━━━ STUDY MATERIAL
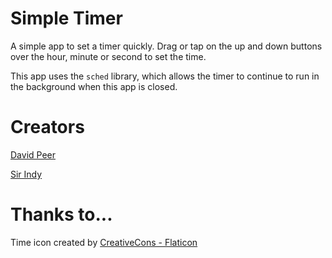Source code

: # Simple Timer

A simple app to set a timer quickly. Drag or tap on the up and down buttons over the hour, minute or second to set the time.

This app uses the `sched` library, which allows the timer to continue to run in the background when this app is closed.

# Creators
[David Peer](https://github.com/peerdavid)

[Sir Indy](https://github.com/sir-indy)

# Thanks to...
Time icon created by <a href="https://www.flaticon.com/free-icons/time" title="time icons">CreativeCons - Flaticon</a>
━━━━━━
### ACTIVITY
Copy each entry exactly as written. Images should not appear in the copy.

### EXPECTED ANSWER
Source code

: # Simple Timer

A simple app to set a timer quickly. Drag or tap on the up and down buttons over the hour, minute or second to set the time.

This app uses the `sched` library, which allows the timer to continue to run in the background when this app is closed.

# Creators
[David Peer](https://github.com/peerdavid)

[Sir Indy](https://github.com/sir-indy)

# Thanks to...
Time icon created by <a href="https://www.flaticon.com/free-icons/time" title="time icons">CreativeCons - Flaticon</a>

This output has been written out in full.